On Aug. 6, Saber Dobbs Ferry LLC, the joint venture between Rabin’s Dobbs Ferry Capital Partners LLC and partner and developer Martin Berger’s Armonk-based Saber Real Estate Advisors, closed on a $9.6 million sale of an 8-acre parcel to Dallas-based Lincoln Property Co. for the mixed-use development’s residential component. The real estate company plans to develop a 202-unit, 277,000-square-foot luxury rental apartment building off Danforth Avenue at the north end of the complex.
The center, located on the east end of Dobbs Ferry on the site of the former Akzo Nobel Chemical Co. campus, has 116,000 square feet of commercial space that is now more than 80 percent booked, with tenants including Mrs. Green’s Natural Food Market, Chipotle Mexican Grill, Buddha Asian Grill, Chop’t Salad, The Learning Experience, Ulta Salon and Dobbs Ferry Gym, which is designed for children.
New Hampshire-based XSS Hotels planned to build a 138-room, 83,000-square-foot Hilton Garden Inn on Livingstone Avenue, but the company pulled out of that deal earlier this year. A hotel identical to the Hilton Garden Inn will still be built on the property. Rabin said an announcement regarding the new hotel will be made in the next month.
Saber Dobbs Ferry made a deal nine months ago with iPic Theaters, the Florida-based theater chain, to open an eight-screen theater at Rivertowns Square. A deal with Robert Redford’s Sundance Cinemas LLC fell through roughly two years ago, which led to bringing in the luxury movie chain known for its on-site restaurants this year.
The new deal decreased the number of theater seats from 1,350 to 650, though Rabin said they are more higher-end and movie selections will cater to an older crowd. The seats at the iPic theater will be larger in size than those that were planned for the Sundance Cinema.

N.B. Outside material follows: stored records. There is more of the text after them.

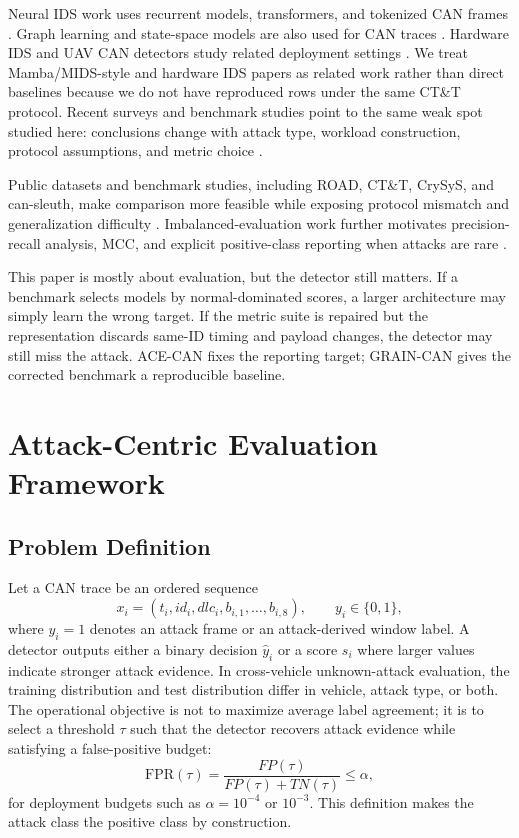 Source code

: \documentclass[runningheads]{llncs}%
\newcommand{\method}{GRAIN-CAN}
\newcommand{\framework}{ACE-CAN}
\begin{document}
Neural IDS work uses recurrent models, transformers, and tokenized CAN frames \cite{taylor2016frequency,kang2016survival,alkhatib2022canbert}.  Graph learning and state-space models are also used for CAN traces \cite{wang2023statgraph,liu2026mids}.  Hardware IDS and UAV CAN detectors study related deployment settings \cite{seccan2025,khandelsurvey2025,majumder2024uavcan}.  We treat Mamba/MIDS-style and hardware IDS papers as related work rather than direct baselines because we do not have reproduced rows under the same CT\&T protocol.  Recent surveys and benchmark studies point to the same weak spot studied here: conclusions change with attack type, workload construction, protocol assumptions, and metric choice \cite{althunayyan2025survey,sharmin2024benchmarking,guerra2024road}.

Public datasets and benchmark studies, including ROAD, CT\&T, CrySyS, and can-sleuth, make comparison more feasible while exposing protocol mismatch and generalization difficulty \cite{verma2020road,lampe2024ctt,gazdag2023crysys,kidmose2025cansleuth}.  Imbalanced-evaluation work further motivates precision-recall analysis, MCC, and explicit positive-class reporting when attacks are rare \cite{davis2006pr,saito2015pr,chicco2020mcc}.

This paper is mostly about evaluation, but the detector still matters.  If a benchmark selects models by normal-dominated scores, a larger architecture may simply learn the wrong target.  If the metric suite is repaired but the representation discards same-ID timing and payload changes, the detector may still miss the attack.  \framework{} fixes the reporting target; \method{} gives the corrected benchmark a reproducible baseline.

\section{Attack-Centric Evaluation Framework}
\subsection{Problem Definition}
Let a CAN trace be an ordered sequence
\begin{equation}
    x_i=(t_i, id_i, dlc_i, b_{i,1},\ldots,b_{i,8}), \qquad y_i\in\{0,1\},
\end{equation}
where $y_i=1$ denotes an attack frame or an attack-derived window label.  A detector outputs either a binary decision $\hat{y}_i$ or a score $s_i$ where larger values indicate stronger attack evidence.  In cross-vehicle unknown-attack evaluation, the training distribution and test distribution differ in vehicle, attack type, or both.  The operational objective is not to maximize average label agreement; it is to select a threshold $\tau$ such that the detector recovers attack evidence while satisfying a false-positive budget:
\begin{equation}
    \mathrm{FPR}(\tau)=\frac{FP(\tau)}{FP(\tau)+TN(\tau)} \leq \alpha,
\end{equation}
for deployment budgets such as $\alpha=10^{-4}$ or $10^{-3}$.  This definition makes the attack class the positive class by construction.
\end{document}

Rabin hoped by mid-next year the square’s first stores would be open, complementing the 4,500-member New York Sports Club, Starbucks, GNC and Smoothie King locations at the adjacent Chauncey Square shopping center. On its website, Rivertowns Square markets itself to prospective tenants through its location along the Saw Mill River Parkway — which sees 61,000 cars daily, according to the developer — and Westchester’s standing as the nation’s seventh-most affluent county. Those retailers would be included within the parameters of Rivertowns Square. Rabin said Greenstone Realty in Manhattan, the exclusive leasing agent for the center, plans to lease the remaining 20 percent of commercial space closer to the opening date next year.
Still available retail spaces include seven locations totaling roughly 48,000 square feet.
The developers hope to create “diversity” and “synergy” among the center’s tenants, he said.
“We want to make our shopping center is the most attractive place in Westchester,” Rabin said.
Since closing on the property in September 2010, the path to near completion has been far from smooth for the developers. Nearly a half-dozen public hearings have been held with the village’s planning board throughout an extensive SEQRA process. Residents of both Dobbs Ferry and Ardsley voiced concerns over increased traffic from the project, which required developers to create ample parking, sidewalks, bicycle paths as part of mitigation of getting approval.
Nearly all the demolition of the former Akzo Nobel property is complete, though Rabin said a considerable amount of earth-moving needs to be done as well as changes to road elevations.
Plans include a traffic rotary at the intersection of Livingstone Avenue and Lawrence Street and the construction of six new traffic lanes on Lawrence Street to accommodate increased traffic.
“I think people will find it to be an incredible improvement,” Rabin said. “Change is tough to get used to but I think this is a change that people will really appreciate.”